[Exercise instructions] In the entries that follow, find each line with the word "UpdateSalary" and copy it.

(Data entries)
*****
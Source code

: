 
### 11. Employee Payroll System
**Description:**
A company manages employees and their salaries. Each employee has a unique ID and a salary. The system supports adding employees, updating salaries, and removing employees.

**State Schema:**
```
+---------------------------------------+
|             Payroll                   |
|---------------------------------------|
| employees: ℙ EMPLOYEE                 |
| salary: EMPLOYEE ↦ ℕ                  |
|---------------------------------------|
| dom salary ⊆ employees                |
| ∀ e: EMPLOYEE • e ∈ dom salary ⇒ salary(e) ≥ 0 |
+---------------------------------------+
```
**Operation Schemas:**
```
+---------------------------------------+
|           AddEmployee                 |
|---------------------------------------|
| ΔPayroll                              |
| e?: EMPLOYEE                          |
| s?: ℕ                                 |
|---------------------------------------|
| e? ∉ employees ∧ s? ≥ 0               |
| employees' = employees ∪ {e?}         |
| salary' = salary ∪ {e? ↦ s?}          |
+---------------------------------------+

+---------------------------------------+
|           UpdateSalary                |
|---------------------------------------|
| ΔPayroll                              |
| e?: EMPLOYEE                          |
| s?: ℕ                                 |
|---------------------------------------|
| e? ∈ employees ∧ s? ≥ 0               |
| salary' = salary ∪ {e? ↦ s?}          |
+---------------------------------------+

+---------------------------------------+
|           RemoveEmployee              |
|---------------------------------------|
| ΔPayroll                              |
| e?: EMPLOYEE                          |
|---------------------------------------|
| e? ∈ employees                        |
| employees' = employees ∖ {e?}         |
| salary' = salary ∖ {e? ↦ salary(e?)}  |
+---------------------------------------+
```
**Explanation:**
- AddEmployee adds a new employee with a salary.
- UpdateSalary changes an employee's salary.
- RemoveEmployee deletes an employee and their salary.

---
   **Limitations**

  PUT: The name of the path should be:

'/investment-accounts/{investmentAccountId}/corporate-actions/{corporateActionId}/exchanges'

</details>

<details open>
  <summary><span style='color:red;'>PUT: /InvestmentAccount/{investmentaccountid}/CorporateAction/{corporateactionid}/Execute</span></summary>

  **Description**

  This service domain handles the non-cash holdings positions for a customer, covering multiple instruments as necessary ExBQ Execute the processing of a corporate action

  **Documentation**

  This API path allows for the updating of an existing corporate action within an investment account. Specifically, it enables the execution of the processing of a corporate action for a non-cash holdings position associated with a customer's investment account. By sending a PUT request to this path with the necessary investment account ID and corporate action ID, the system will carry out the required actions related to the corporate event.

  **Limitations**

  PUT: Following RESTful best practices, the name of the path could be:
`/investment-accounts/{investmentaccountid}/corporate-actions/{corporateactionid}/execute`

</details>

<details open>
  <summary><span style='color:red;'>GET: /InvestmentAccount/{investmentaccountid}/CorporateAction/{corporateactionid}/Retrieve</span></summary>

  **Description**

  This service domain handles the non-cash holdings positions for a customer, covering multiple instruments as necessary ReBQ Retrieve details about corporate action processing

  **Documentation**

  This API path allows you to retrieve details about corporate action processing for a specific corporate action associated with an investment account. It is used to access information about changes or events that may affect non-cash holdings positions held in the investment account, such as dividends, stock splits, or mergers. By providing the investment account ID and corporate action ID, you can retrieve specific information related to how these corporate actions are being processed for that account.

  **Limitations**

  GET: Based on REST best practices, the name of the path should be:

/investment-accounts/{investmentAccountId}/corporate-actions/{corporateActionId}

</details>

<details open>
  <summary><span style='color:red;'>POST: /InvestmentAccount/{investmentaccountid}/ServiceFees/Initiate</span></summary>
*****
[Reply]
|           UpdateSalary                |
- UpdateSalary changes an employee's salary.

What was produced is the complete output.